Tsim Chai Kee 沾仔记 98, Wellington St. Central, Hong Kong Tel: 2850 6471
Daily: 8am – 10 pm
Ms Camemberu and I were each sharing about our favourite wonton noodles in Hong Kong.
Hers was the well-known Mak’s, even patronised by celebrity chef Anthony Bourdain. 麥奀記 literally meant “Mak’s stingy noodles”, a reference to the tiny portions served in small bowls to keep the noodles from going soggy.
And it turned out that my number one shop was just right opposte Mak’s at Wellington Street, Central -Tsim Chai Kee 沾仔记
Tsim Chai Kee served just noodles with three different toppings – shrimp wonton, beef slices, or fish ball. If you are going to be hungry, greedy, or as half-hearted as I was, then opt for the all-in-one noodle soup. For just HK$25.
Both Camemberu and I lamented that it was impossible to find Wanton Mee here which were vaguely of close standards to the ones found in Hong Kong. The noodles found in Hong Kong though were bright yellow and waxy, had an exceptional thin, stringy, chewy al dente quality that was good enough to eat on its own.
The shrimp wontons at Tsim were incomparable – fresh chunky prawns and minced pork packed into a big ping pong sized dumpling that gave a tasty crunch on every bite. (Why can’t the wantons here be the same size?)
Just as you thought the wontons were big, the fishballs were bigger! They were not the usual white bouncy ones that we are familiar with, but starchy versions made from minced Chinese mud crap and other ingredients.

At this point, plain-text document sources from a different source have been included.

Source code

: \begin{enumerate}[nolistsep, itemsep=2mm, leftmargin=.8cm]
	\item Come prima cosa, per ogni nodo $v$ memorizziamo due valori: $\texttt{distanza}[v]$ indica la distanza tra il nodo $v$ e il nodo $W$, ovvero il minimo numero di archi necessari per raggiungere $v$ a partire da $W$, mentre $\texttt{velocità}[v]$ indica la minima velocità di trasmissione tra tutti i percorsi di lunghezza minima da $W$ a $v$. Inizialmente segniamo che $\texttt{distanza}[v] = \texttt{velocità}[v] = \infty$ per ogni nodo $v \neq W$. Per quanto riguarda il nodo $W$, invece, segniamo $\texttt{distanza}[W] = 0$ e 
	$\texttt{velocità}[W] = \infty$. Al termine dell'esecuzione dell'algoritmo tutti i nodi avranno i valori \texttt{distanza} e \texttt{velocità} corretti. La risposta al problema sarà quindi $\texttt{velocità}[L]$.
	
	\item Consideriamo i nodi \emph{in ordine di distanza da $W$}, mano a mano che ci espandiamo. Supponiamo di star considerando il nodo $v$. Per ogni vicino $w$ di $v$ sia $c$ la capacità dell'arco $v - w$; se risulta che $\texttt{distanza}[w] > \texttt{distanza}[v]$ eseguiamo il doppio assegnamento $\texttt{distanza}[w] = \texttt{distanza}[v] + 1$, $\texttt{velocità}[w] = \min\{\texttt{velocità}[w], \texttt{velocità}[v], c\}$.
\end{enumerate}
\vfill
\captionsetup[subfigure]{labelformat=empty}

Every bite was a mirage of different tastes, as though pieces of yong tau foo were merged into one.
The light brown sliced beef slices, though seldom seen as an addition to such noodles, were absolutely complimentary with its soft tender texture.
Add a tinge of specially made chill sauce into the bouillon and you would be in wonton noodle heaven.